Stored data
· · ·
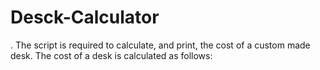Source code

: # Desck-Calculator
. The script is required to calculate, and print, the cost of a custom made desk. The cost of a desk is calculated as follows: 
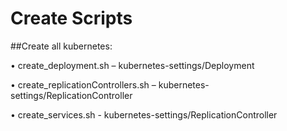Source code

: # Create Scripts

##Create all kubernetes:

• create_deployment.sh – kubernetes-settings/Deployment

• create_replicationControllers.sh – kubernetes-settings/ReplicationController

• create_services.sh - kubernetes-settings/ReplicationController

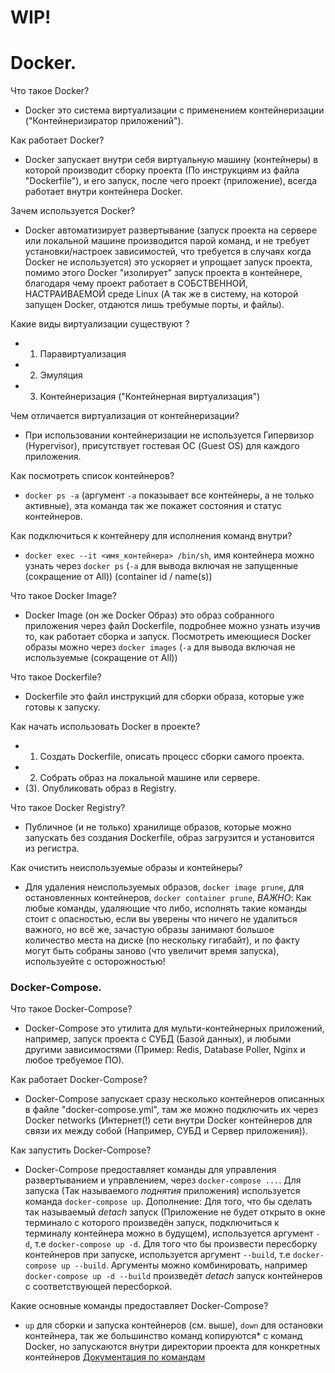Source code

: # WIP!

# Docker.

Что такое Docker?

- Docker это система виртуализации с применением контейнеризации ("Контейнеризиратор приложений").

Как работает Docker?

- Docker запускает внутри себя виртуальную машину (контейнеры) в которой производит сборку проекта (По инструкциям из файла "Dockerfile"), и его запуск, после чего проект (приложение), всегда работает внутри контейнера Docker.

Зачем используется Docker?

- Docker автоматизирует развертывание (запуск проекта на сервере или локальной машине производится парой команд, и не требует установки/настроек зависимостей, что требуется в случаях когда Docker не используется)
  это ускоряет и упрощает запуск проекта, помимо этого Docker "изолирует" запуск проекта в контейнере, благодаря чему проект работает в СОБСТВЕННОЙ, НАСТРАИВАЕМОЙ среде Linux (А так же в систему, на которой запущен Docker, отдаются лишь требумые порты, и файлы).

Какие виды виртуализации существуют ?

- 1. Паравиртуализация
- 2. Эмуляция
- 3. Контейнеризация ("Контейнерная виртуализация")

Чем отличается виртуализация от контейнеризации?

- При использовании контейнеризации не используется Гипервизор (Hypervisor), присутствует гостевая ОС (Guest OS) для каждого приложения.

Как посмотреть список контейнеров?

- `docker ps -a` (аргумент `-a` показывает все контейнеры, а не только активные), эта команда так же покажет состояния и статус контейнеров.

Как подключиться к контейнеру для исполнения команд внутри?

- `docker exec --it <имя_контейнера> /bin/sh`, имя контейнера можно узнать через `docker ps` (`-a` для вывода включая не запущенные (сокращение от All)) (container id / name(s))

Что такое Docker Image?

- Docker Image (он же Docker Образ) это образ собранного приложения через файл Dockerfile, подробнее можно узнать изучив то, как работает сборка и запуск. Посмотреть имеющиеся Docker образы можно через `docker images` (`-a` для вывода включая не используемые (сокращение от All))

Что такое Dockerfile?

- Dockerfile это файл инструкций для сборки образа, которые уже готовы к запуску.

Как начать использовать Docker в проекте?

- 1. Создать Dockerfile, описать процесс сборки самого проекта.
- 2. Собрать образ на локальной машине или сервере.
- (3). Опубликовать образ в Registry.

Что такое Docker Registry?

- Публичное (и не только) хранилище образов, которые можно запускать без создания Dockerfile, образ загрузится и установится из регистра.

Как очистить неиспользуемые образы и контейнеры?

- Для удаления неиспользуемых образов, `docker image prune`, для остановленных контейнеров, `docker container prune`, _ВАЖНО_: Как любые команды, удаляющие что либо, исполнять такие команды стоит с опасностью, если вы уверены что ничего не удалиться важного, но всё же, зачастую образы занимают большое количество места на диске (по нескольку гигабайт), и по факту могут быть собраны заново (что увеличит время запуска), используейте с осторожностью!

### Docker-Compose.

Что такое Docker-Compose?

- Docker-Compose это утилита для мульти-контейнерных приложений, например, запуск проекта с СУБД (Базой данных), и любыми другими зависимостями (Пример: Redis, Database Poller, Nginx и любое требуемое ПО).

Как работает Docker-Compose?

- Docker-Compose запускает сразу несколько контейнеров описанных в файле "docker-compose.yml", там же можно подключить их через Docker networks (Интернет(!) сети внутри Docker контейнеров для связи их между собой (Например, СУБД и Сервер приложения)).

Как запустить Docker-Compose?

- Docker-Compose предоставляет команды для управления развертыванием и управлением, через `docker-compose ...`. Для запуска (Так называемого _поднятия_ приложения) используется команда `docker-compose up`. Дополнение: Для того, что бы сделать так называемый _detach_ запуск (Приложение не будет открыто в окне терминало с которого произведён запуск, подключиться к терминалу контейнера можно в будущем), используется аргумент `-d`, т.е `docker-compose up -d`. Для того что бы произвести пересборку контейнеров при запуске, используется аргумент `--build`, т.е `docker-compose up --build`. Аргументы можно комбинировать, например `docker-compose up -d --build` произведёт _detach_ запуск контейнеров с соответствующей пересборкой.

Какие основные команды предоставляет Docker-Compose?

- `up` для сборки и запуска контейнеров (см. выше), `down` для остановки контейнера, так же большинство команд копируются\* с команд Docker, но запускаются внутри директории проекта для конкретных контейнеров [Документация по командам](https://github.com/docker/compose/blob/v2/docs/reference/compose.md)
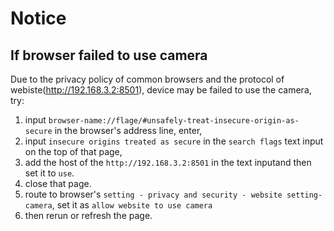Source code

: # Notice

## If browser failed to use camera

Due to the privacy policy of common browsers and the protocol of webiste(http://192.168.3.2:8501), device may be failed to use the camera,  try:

1. input `browser-name://flage/#unsafely-treat-insecure-origin-as-secure` in the browser's address line, enter,
2. input `insecure origins treated as secure` in the `search flags` text input on the top of that page, 
3. add the host of the `http://192.168.3.2:8501` in the text inputand then set it to `use`.
4. close that page.
5. route to browser's `setting - privacy and security - website setting-camera`, set it as `allow website to use camera`
6. then rerun or refresh the page.
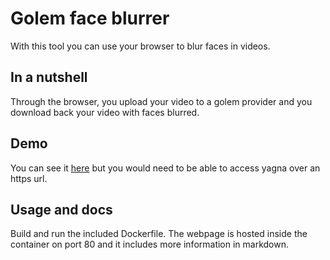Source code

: # Golem face blurrer

With this tool you can use your browser to blur faces in videos.

## In a nutshell
Through the browser, you upload your video to a golem provider and you download back your video with faces blurred.

## Demo

You can see it [here](https://cabbache.github.io/degen/) but you would need to be able to access yagna over an https url.

## Usage and docs
Build and run the included Dockerfile. The webpage is hosted inside the container on port 80 and it includes more information in markdown.
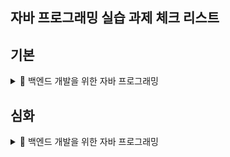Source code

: ## 자바 프로그래밍 실습 과제 체크 리스트


## 기본

<details>
<summary>📂 백엔드 개발을 위한 자바 프로그래밍</summary>
  
- [x] 01 개발환경 구축, 변수, 타입, 연산자
- [x] 02 조건문과 반복문, 참조타입
- [x] 03 클래스
- [x] 04 상속
- [x] 05 인터페이스
- [ ] 06 중첩 객체
- [x] 07 예외처리, 라이브러리
- [x] 08 멀티스레드
- [x] 09 제너릭
- [x] 10 컬렉션
- [x] 11 람다식
- [x] 12 스트림 요소 처리
</details>


## 심화

<details>
<summary>📂 백엔드 개발을 위한 자바 프로그래밍</summary>

- [x] 01 개발환경 구축, 변수, 타입, 연산자
- [x] 02 조건문과 반복문, 참조타입
- [x] 03 클래스
- [x] 04 상속
- [x] 05 인터페이스
- [ ] 06 중첩 객체
- [x] 07 예외처리, 라이브러리
- [x] 08 멀티스레드
- [x] 09 제너릭
- [x] 10 컬렉션
- [x] 11 람다식
- [ ] 12 스트림 요소 처리
</details>

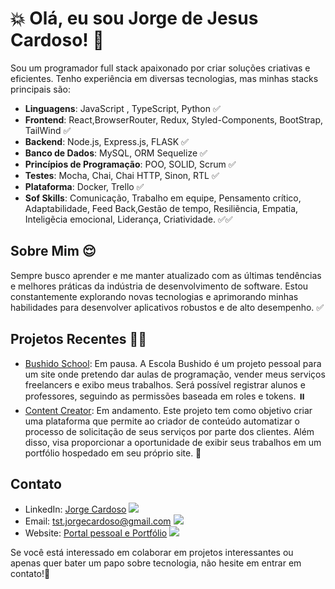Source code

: # 💥 Olá, eu sou Jorge de Jesus Cardoso! 👋

Sou um programador full stack apaixonado por criar soluções criativas e eficientes. Tenho experiência em diversas tecnologias, mas minhas stacks principais são:

- **Linguagens**: JavaScript , TypeScript, Python ✅
- **Frontend**: React,BrowserRouter, Redux, Styled-Components, BootStrap, TailWind ✅
- **Backend**: Node.js, Express.js, FLASK ✅
- **Banco de Dados**: MySQL, ORM Sequelize ✅
- **Princípios de Programação**: POO, SOLID, Scrum ✅
- **Testes**: Mocha, Chai, Chai HTTP, Sinon, RTL ✅
- **Plataforma**: Docker, Trello ✅
- **Sof Skills**: Comunicação, Trabalho em equipe, Pensamento crítico, Adaptabilidade, Feed Back,Gestão de tempo, Resiliẽncia, Empatia, Inteligẽcia emocional, Liderança, Criatividade. ✅✅

## Sobre Mim 😌

Sempre busco aprender e me manter atualizado com as últimas tendências e melhores práticas da indústria de desenvolvimento de software. Estou constantemente explorando novas tecnologias e aprimorando minhas habilidades para desenvolver aplicativos robustos e de alto desempenho. ✅

## Projetos Recentes 💯🔄

- [Bushido School](https://github.com/jorgejesuscardoso/bushido_high_school):  Em pausa. A Escola Bushido é um projeto pessoal para um site onde pretendo dar aulas de programação, vender meus serviços freelancers e exibo meus trabalhos. Será possível registrar alunos e professores, seguindo as permissões baseada em roles e tokens. ⏸️
- [Content Creator](https://github.com/jorgejesuscardoso/content_creator): Em andamento. Este projeto tem como objetivo criar uma plataforma que permite ao criador de conteúdo automatizar o processo de solicitação de seus serviços por parte dos clientes. Além disso, visa proporcionar a oportunidade de exibir seus trabalhos em um portfólio hospedado em seu próprio site. 🔄

## Contato

- LinkedIn: [Jorge Cardoso]([link](https://www.linkedin.com/in/jorgejesuscardoso/)) <img src="https://static-00.iconduck.com/assets.00/linkedin-icon-1024x1024-net2o24e.png" style="widt: 20px, height: 20px" />
- Email: tst.jorgecardoso@gmail.com <img src="https://logowik.com/content/uploads/images/gmail-new-icon5198.jpg" style="widt: 20px, height: 20px" />
- Website: [Portal pessoal e Portfólio](https://cndev.netlify.app/) <img src="https://cdn-icons-png.flaticon.com/512/5602/5602732.png" style="widt: 20px, height: 20px" />

Se você está interessado em colaborar em projetos interessantes ou apenas quer bater um papo sobre tecnologia, não hesite em entrar em contato!🚀
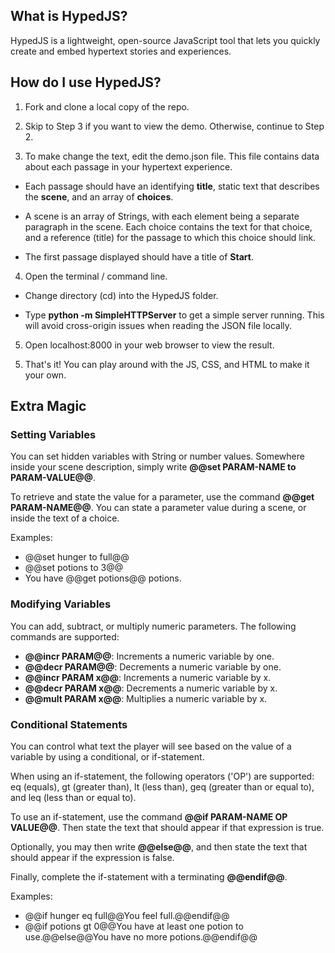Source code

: ## What is HypedJS? 
HypedJS is a lightweight, open-source JavaScript tool that lets you quickly create and embed hypertext stories and experiences.

## How do I use HypedJS?
1. Fork and clone a local copy of the repo.

2. Skip to Step 3 if you want to view the demo.  Otherwise, continue to Step 2.

3. To make change the text, edit the demo.json file. This file contains data about each passage in your hypertext experience.

  * Each passage should have an identifying **title**, static text that describes the **scene**, and an array of **choices**.
  
  * A scene is an array of Strings, with each element being a separate paragraph in the scene. Each choice contains the text for that choice, and a reference (title) for the passage to which this choice should link.

  * The first passage displayed should have a title of **Start**.

4. Open the terminal / command line.

  * Change directory (cd) into the HypedJS folder.

  * Type **python -m SimpleHTTPServer** to get a simple server running. This will avoid cross-origin issues when reading the JSON file locally.

5. Open localhost:8000 in your web browser to view the result.


5) That's it! You can play around with the JS, CSS, and HTML to make it your own.

## Extra Magic 

### Setting Variables
You can set hidden variables with String or number values.  Somewhere inside your scene description, simply write **@@set PARAM-NAME to PARAM-VALUE@@**.

To retrieve and state the value for a parameter, use the command **@@get PARAM-NAME@@**. You can state a parameter value during a scene, or inside the text of a choice.

Examples:
* @@set hunger to full@@
* @@set potions to 3@@
* You have @@get potions@@ potions. 

### Modifying Variables
You can add, subtract, or multiply numeric parameters.  The following commands are supported:
* **@@incr PARAM@@**: Increments a numeric variable by one.
* **@@decr PARAM@@**: Decrements a numeric variable by one.
* **@@incr PARAM x@@**: Increments a numeric variable by x.
* **@@decr PARAM x@@**: Decrements a numeric variable by x.
* **@@mult PARAM x@@**: Multiplies a numeric variable by x.

### Conditional Statements
You can control what text the player will see based on the value of a variable by using a conditional, or if-statement.

When using an if-statement, the following operators ('OP') are supported: eq (equals), gt (greater than), lt (less than), geq (greater than or equal to), and leq (less than or equal to).

To use an if-statement, use the command **@@if PARAM-NAME OP VALUE@@**.  Then state the text that should appear if that expression is true.

Optionally, you may then write **@@else@@**, and then state the text that should appear if the expression is false.

Finally, complete the if-statement with a terminating **@@endif@@**.

Examples: 
 * @@if hunger eq full@@You feel full.@@endif@@
 * @@if potions gt 0@@You have at least one potion to use.@@else@@You have no more potions.@@endif@@ 
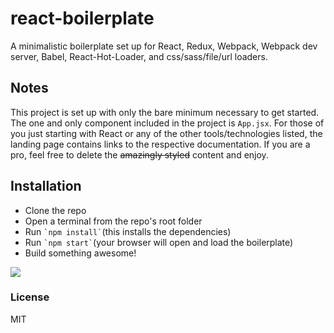 # react-boilerplate
A minimalistic boilerplate set up for React, Redux, Webpack, Webpack dev server, Babel, React-Hot-Loader, and css/sass/file/url loaders.

## Notes
This project is set up with only the bare minimum necessary to get started. The one and only component included in the project is `App.jsx`.  For those of you just starting with React or any of the other tools/technologies listed, the landing page contains links to the respective documentation. If you are a pro, feel free to delete the <s>amazingly styled</s> content and enjoy.

## Installation
<ul>
<li>Clone the repo</li>
<li>Open a terminal from the repo's root folder</li>
<li>Run <code>`npm install`</code>(this installs the dependencies)</li>
<li>Run <code>`npm start`</code>(your browser will open and load the boilerplate)</li>
<li>Build something awesome!</li>
</ul>

![](http://i.imgur.com/OPqctbo.gif)

### License

MIT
· · ·
**TASK STATEMENT**
Repeat only the lines starting at the one that contains "This project is" and ending at the last line above, exactly as written.

**ANSWER AREA**
This project is set up with only the bare minimum necessary to get started. The one and only component included in the project is `App.jsx`.  For those of you just starting with React or any of the other tools/technologies listed, the landing page contains links to the respective documentation. If you are a pro, feel free to delete the <s>amazingly styled</s> content and enjoy.

## Installation
<ul>
<li>Clone the repo</li>
<li>Open a terminal from the repo's root folder</li>
<li>Run <code>`npm install`</code>(this installs the dependencies)</li>
<li>Run <code>`npm start`</code>(your browser will open and load the boilerplate)</li>
<li>Build something awesome!</li>
</ul>

![](http://i.imgur.com/OPqctbo.gif)

### License

MIT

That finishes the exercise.